When you’re just starting out, aim to get either $1,000 in an emergency fund or enough to pay your home and auto insurance deductibles simultaneously (whichever is higher). Then, you can start working toward staffing three months of living expenses, followed by six and 12 months.
This also lets you make saving a habit. Once your emergency fund is squared away, you can direct the money toward other financial goals.
Find Ways to Reduce Your Spending
If you’re struggling to make ends meet, then it’s best to prioritize finding ways to save. Look at all of your expenses and determine if you can reduce each one. For example, could you choose another internet plan to get the speed you need without paying for a service level you don’t require? Are there streaming services, gym memberships, or other ongoing costs that you can cancel? Could you reduce your grocery spending or use alternative transportation options to limit your need for gas?
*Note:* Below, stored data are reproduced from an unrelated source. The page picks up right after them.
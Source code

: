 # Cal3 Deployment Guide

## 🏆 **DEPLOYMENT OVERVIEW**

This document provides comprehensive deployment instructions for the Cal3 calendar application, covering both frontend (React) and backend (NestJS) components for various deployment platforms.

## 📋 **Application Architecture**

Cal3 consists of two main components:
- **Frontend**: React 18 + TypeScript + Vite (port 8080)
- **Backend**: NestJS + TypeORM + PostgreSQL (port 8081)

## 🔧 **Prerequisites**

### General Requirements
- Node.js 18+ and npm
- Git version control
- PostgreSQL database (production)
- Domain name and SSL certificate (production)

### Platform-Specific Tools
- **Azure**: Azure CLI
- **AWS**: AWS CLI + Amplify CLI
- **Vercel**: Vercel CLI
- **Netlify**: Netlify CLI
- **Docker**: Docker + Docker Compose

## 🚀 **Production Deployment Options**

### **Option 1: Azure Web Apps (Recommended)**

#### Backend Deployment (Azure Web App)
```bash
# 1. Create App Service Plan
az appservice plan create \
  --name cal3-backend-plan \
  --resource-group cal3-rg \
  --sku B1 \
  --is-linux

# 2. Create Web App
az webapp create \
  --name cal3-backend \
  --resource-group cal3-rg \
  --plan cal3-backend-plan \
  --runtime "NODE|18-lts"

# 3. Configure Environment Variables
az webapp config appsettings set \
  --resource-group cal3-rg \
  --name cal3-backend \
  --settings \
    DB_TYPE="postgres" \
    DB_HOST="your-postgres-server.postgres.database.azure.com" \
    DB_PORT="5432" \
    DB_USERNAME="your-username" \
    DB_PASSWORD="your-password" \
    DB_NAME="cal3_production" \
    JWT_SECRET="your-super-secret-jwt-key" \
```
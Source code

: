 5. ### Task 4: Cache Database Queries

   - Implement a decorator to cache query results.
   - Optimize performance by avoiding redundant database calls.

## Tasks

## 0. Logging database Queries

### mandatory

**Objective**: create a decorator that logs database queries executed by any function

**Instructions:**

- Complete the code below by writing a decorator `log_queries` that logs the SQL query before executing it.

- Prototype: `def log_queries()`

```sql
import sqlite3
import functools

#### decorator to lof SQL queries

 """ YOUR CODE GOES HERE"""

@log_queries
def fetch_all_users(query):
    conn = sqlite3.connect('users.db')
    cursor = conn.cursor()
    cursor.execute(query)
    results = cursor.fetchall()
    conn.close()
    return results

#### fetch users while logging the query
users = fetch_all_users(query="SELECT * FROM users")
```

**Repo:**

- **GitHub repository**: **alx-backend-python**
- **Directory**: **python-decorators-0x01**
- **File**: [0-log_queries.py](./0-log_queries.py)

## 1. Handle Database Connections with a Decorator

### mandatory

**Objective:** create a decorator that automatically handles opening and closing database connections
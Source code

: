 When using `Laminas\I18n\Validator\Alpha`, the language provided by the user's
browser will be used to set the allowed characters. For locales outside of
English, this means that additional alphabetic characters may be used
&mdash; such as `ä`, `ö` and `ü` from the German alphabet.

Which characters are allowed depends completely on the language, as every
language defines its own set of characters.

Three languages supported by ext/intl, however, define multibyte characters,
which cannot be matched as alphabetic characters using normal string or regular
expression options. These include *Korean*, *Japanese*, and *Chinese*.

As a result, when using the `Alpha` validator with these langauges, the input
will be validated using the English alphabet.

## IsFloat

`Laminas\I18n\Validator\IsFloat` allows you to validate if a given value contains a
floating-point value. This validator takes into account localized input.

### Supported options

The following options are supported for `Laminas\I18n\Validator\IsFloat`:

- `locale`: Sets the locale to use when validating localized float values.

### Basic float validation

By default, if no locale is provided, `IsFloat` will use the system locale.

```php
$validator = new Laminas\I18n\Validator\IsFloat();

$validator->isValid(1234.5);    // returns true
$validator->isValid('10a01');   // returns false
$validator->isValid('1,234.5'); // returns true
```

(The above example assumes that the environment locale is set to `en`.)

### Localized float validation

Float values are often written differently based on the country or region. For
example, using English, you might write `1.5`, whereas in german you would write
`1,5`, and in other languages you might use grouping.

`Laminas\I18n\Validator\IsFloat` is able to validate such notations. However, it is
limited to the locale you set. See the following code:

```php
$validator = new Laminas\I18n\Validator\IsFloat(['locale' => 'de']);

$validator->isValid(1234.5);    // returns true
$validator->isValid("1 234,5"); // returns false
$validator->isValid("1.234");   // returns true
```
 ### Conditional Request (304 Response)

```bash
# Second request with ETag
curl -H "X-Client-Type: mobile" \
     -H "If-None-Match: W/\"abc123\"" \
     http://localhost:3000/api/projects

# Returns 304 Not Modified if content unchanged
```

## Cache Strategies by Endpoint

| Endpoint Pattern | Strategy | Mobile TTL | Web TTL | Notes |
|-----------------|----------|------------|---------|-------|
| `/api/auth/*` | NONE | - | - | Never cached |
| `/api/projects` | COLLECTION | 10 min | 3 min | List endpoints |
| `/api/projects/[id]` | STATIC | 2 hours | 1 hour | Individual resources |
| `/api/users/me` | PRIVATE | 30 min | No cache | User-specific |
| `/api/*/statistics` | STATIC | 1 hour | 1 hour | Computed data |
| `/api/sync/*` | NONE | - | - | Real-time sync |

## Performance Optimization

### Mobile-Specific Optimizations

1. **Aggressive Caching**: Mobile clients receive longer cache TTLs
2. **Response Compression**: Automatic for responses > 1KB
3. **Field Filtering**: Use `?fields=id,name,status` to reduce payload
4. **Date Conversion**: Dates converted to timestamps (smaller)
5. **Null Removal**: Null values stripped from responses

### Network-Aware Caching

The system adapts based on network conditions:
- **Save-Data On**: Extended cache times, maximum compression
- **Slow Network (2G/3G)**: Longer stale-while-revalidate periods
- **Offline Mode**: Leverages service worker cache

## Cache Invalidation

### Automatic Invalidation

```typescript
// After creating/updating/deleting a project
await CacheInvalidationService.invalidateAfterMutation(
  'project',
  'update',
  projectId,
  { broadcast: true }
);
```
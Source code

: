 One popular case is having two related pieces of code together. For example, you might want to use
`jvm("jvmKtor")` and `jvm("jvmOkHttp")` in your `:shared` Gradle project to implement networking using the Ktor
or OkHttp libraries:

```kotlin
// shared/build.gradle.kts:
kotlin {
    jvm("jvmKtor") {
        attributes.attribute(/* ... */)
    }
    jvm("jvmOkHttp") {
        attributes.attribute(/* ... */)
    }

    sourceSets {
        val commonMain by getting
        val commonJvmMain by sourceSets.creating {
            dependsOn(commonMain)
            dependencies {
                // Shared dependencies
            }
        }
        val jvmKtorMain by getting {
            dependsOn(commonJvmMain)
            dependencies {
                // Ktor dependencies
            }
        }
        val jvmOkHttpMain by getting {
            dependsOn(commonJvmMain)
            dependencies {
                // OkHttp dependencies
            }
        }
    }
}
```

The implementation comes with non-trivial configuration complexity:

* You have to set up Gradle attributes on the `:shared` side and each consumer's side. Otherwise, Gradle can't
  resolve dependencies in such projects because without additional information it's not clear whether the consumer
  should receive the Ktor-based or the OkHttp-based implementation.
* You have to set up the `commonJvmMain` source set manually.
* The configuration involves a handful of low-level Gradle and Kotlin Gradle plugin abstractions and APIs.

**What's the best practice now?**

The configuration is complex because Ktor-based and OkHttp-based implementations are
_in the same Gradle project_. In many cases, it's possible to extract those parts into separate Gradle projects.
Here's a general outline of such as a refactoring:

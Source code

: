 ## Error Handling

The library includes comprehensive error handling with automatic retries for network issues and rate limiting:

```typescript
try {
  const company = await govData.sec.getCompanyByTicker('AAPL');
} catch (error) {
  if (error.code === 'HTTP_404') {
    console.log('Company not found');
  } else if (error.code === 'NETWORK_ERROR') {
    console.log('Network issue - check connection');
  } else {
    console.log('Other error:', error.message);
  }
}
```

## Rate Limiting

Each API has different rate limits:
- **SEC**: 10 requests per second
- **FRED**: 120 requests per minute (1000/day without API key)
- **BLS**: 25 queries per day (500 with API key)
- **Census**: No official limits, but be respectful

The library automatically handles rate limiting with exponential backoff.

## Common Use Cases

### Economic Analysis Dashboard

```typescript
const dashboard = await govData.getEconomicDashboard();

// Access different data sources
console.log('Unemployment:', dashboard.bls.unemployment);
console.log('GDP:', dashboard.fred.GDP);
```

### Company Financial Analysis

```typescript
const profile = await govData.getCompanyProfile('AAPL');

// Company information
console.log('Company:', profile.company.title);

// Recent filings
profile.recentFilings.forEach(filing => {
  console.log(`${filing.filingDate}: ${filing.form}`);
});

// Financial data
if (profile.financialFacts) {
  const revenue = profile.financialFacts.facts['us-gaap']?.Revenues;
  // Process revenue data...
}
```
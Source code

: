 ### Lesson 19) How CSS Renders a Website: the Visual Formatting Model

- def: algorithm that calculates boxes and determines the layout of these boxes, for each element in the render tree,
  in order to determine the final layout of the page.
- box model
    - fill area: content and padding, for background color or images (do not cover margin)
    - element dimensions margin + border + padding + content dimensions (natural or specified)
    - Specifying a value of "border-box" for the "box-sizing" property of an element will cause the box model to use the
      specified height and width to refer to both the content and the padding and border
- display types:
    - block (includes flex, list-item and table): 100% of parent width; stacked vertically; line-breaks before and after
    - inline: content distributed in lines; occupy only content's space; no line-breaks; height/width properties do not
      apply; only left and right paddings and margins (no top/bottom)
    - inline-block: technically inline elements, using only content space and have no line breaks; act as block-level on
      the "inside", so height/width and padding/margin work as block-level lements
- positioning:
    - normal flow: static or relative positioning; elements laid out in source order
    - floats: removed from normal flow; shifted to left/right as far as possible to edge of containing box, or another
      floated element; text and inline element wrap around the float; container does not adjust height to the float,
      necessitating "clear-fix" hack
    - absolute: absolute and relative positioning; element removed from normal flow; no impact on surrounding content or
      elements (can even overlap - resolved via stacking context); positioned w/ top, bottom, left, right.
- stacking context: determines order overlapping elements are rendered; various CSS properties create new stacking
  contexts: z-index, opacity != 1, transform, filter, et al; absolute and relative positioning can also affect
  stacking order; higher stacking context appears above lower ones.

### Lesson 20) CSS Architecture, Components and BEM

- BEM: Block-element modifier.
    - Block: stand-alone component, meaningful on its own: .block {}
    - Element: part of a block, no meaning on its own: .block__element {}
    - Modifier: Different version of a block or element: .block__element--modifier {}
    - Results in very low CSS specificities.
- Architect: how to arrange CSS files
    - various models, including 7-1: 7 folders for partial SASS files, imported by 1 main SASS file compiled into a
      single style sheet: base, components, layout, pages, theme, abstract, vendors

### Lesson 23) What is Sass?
While some of the changes you’re considering may seem uncomfortable, remember you don’t have to make specific sacrifices forever. Start with cost reductions where the impact on your life is minimal. Then, explore the other options to see if they may work as at least a short-term solution. After all, once your financial life is in order, you can potentially get some of what you cut back, making sacrificing for a little while worthwhile.
Pay Down Your Debt
If you’re carrying any debts, now is the perfect time to start eliminating them. By tackling your debt, you reduce your monthly expenses. That can free up critical room in your budget for saving, as well as reduce how much you need each month to live comfortably.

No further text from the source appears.